Action item: When a line below holds the string "GraphQL", show that line.

(Items from a dataset)

--- START ---

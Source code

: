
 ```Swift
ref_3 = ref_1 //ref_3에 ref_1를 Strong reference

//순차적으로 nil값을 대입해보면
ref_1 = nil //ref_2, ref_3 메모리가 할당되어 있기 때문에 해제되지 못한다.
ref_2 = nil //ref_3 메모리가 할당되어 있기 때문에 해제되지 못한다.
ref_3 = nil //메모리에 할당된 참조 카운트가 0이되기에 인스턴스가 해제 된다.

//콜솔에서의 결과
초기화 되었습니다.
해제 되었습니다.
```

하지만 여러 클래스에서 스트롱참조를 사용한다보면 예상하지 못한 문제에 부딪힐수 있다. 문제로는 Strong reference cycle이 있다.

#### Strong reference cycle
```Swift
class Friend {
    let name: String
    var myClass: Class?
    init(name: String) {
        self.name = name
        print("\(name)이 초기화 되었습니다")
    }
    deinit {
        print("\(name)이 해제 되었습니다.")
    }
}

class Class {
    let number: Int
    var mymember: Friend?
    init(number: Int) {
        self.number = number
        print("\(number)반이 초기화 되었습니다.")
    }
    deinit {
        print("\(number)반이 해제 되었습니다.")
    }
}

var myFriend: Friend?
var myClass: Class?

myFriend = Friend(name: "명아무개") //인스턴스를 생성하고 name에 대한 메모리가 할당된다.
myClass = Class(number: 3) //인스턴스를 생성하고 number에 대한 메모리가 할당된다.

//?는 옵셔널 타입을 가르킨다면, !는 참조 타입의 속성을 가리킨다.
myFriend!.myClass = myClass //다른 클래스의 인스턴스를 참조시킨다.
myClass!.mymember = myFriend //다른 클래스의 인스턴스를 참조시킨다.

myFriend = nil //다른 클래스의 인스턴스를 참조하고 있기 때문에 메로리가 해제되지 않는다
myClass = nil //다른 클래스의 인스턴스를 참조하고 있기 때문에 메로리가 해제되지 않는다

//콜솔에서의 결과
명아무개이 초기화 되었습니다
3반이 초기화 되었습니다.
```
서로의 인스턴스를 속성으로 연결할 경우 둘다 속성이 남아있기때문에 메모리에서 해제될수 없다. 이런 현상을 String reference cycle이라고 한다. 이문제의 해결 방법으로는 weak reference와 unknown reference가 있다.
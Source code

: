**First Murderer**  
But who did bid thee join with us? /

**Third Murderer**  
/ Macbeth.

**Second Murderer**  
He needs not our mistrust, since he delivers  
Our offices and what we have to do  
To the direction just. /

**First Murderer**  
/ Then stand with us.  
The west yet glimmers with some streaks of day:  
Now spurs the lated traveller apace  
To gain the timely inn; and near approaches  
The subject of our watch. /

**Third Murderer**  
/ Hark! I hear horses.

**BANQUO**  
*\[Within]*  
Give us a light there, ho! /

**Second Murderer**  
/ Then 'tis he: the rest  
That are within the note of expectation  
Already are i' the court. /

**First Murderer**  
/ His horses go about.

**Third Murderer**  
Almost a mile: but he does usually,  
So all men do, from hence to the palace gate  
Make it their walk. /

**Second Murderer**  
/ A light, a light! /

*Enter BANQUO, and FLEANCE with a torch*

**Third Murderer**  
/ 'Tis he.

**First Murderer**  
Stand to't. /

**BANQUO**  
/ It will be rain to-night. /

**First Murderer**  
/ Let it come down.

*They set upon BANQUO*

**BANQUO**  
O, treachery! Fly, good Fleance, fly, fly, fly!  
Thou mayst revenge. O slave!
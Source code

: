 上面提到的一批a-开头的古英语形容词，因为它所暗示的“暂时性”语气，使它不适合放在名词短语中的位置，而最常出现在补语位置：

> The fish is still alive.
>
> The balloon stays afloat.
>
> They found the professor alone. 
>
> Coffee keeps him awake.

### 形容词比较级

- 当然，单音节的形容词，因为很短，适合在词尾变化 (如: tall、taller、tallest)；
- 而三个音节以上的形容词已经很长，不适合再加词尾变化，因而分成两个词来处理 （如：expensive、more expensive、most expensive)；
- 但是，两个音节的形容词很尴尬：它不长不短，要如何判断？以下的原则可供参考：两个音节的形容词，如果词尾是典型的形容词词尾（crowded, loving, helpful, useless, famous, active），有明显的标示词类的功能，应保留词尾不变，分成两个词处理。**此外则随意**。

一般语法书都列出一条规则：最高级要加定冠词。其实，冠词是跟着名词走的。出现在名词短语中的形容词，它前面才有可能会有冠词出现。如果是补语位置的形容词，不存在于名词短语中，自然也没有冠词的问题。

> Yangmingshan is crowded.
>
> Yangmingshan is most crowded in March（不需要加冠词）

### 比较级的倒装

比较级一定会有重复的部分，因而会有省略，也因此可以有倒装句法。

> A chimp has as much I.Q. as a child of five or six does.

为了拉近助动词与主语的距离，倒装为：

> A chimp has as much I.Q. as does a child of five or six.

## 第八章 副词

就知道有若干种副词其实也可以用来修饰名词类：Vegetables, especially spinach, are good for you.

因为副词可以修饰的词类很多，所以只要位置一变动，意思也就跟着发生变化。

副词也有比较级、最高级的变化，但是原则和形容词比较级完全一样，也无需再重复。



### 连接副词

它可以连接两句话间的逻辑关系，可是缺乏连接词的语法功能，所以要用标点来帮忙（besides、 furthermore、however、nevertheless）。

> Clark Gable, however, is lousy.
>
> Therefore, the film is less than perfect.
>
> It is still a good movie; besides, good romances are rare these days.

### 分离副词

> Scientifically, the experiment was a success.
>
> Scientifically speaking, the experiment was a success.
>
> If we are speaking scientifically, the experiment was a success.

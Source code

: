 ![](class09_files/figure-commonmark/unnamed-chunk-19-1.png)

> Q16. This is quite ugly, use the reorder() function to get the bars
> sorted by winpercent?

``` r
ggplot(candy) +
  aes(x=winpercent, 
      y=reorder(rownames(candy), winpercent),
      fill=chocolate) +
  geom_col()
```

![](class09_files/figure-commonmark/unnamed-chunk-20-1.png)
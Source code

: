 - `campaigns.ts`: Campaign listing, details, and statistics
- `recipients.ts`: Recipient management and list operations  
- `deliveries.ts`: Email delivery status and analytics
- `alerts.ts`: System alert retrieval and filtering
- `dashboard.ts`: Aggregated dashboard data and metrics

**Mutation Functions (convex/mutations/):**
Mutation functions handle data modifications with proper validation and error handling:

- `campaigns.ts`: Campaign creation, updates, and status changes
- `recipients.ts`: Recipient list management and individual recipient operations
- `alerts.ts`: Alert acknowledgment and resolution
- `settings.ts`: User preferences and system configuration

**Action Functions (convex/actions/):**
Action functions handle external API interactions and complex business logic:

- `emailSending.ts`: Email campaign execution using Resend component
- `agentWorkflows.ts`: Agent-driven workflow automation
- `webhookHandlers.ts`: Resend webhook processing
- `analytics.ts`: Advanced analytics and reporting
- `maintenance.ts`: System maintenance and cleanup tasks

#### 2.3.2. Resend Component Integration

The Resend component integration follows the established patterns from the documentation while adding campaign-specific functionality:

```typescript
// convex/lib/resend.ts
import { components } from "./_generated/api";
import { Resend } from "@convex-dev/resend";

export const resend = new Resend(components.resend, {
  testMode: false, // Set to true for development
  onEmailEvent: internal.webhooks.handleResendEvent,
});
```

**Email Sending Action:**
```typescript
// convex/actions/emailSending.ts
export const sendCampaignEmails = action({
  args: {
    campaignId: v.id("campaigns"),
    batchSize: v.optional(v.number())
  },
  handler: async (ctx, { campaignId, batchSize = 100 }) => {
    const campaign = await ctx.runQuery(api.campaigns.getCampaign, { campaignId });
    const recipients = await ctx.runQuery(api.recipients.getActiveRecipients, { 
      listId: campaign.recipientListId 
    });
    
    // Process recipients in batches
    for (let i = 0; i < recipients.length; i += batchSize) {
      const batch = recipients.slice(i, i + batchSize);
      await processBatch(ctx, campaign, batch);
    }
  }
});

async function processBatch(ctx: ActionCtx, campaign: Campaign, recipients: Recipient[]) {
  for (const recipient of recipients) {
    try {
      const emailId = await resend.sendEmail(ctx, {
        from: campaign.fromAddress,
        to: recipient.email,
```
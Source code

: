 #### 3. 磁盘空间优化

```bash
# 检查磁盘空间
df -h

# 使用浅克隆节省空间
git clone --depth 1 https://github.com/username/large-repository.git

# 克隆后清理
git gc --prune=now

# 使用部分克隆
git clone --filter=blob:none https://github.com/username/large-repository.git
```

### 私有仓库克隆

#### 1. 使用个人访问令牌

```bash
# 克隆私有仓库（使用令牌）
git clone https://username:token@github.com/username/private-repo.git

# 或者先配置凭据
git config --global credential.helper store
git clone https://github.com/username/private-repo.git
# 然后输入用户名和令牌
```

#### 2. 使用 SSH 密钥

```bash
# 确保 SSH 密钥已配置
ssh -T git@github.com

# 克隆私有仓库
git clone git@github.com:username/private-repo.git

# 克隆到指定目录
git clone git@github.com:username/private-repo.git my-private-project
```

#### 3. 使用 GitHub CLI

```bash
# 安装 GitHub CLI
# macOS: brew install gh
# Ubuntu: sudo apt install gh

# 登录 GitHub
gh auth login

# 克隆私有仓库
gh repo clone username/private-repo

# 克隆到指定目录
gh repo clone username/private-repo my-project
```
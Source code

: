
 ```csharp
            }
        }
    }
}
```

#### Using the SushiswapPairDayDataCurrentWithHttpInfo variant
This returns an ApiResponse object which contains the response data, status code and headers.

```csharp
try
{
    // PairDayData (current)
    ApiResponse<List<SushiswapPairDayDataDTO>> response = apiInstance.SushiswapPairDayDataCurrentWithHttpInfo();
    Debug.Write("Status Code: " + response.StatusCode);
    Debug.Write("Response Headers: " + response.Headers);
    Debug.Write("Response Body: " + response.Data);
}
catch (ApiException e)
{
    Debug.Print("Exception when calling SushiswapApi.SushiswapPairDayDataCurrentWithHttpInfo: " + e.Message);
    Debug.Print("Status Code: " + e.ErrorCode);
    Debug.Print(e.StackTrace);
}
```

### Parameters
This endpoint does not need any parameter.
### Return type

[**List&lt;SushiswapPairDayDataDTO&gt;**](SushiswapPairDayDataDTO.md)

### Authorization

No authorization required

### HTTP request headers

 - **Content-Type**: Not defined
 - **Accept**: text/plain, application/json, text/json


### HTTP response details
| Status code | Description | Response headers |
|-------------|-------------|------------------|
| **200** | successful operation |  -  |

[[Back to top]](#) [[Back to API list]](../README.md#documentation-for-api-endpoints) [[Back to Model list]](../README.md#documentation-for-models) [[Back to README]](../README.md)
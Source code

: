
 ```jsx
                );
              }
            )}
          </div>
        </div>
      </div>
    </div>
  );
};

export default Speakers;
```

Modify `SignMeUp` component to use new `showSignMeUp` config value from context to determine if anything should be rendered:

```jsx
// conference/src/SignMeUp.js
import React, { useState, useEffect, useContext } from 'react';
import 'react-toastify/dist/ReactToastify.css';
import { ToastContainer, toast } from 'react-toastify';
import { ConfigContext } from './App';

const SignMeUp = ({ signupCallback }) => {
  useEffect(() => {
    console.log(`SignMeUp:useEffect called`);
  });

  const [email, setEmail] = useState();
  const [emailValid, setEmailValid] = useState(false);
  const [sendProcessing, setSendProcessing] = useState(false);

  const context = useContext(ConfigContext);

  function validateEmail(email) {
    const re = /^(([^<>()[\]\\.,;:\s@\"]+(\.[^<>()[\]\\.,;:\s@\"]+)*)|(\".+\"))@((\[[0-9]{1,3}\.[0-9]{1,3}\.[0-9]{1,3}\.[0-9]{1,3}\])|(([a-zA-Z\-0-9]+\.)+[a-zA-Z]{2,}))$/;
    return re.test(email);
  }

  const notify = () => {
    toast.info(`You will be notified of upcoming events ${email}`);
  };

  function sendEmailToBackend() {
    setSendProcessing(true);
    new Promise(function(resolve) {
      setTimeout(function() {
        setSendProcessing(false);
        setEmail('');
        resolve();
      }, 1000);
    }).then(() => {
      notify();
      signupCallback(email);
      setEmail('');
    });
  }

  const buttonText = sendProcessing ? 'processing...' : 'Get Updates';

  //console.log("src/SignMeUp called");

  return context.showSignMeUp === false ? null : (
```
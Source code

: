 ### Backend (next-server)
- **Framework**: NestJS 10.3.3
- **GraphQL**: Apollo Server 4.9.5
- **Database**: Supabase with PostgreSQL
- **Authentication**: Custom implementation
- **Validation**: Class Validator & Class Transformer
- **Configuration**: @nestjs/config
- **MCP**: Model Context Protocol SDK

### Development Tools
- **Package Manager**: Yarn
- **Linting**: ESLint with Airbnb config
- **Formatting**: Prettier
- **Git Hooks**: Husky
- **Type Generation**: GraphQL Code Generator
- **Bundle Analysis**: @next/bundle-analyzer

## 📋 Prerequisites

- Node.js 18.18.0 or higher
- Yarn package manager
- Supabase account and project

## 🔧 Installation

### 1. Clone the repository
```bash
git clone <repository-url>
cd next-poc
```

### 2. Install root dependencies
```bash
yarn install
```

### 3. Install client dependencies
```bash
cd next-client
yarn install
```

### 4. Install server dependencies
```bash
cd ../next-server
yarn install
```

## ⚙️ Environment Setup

--- END ---

Answer to this problem:
- **GraphQL**: Apollo Server 4.9.5
- **Type Generation**: GraphQL Code Generator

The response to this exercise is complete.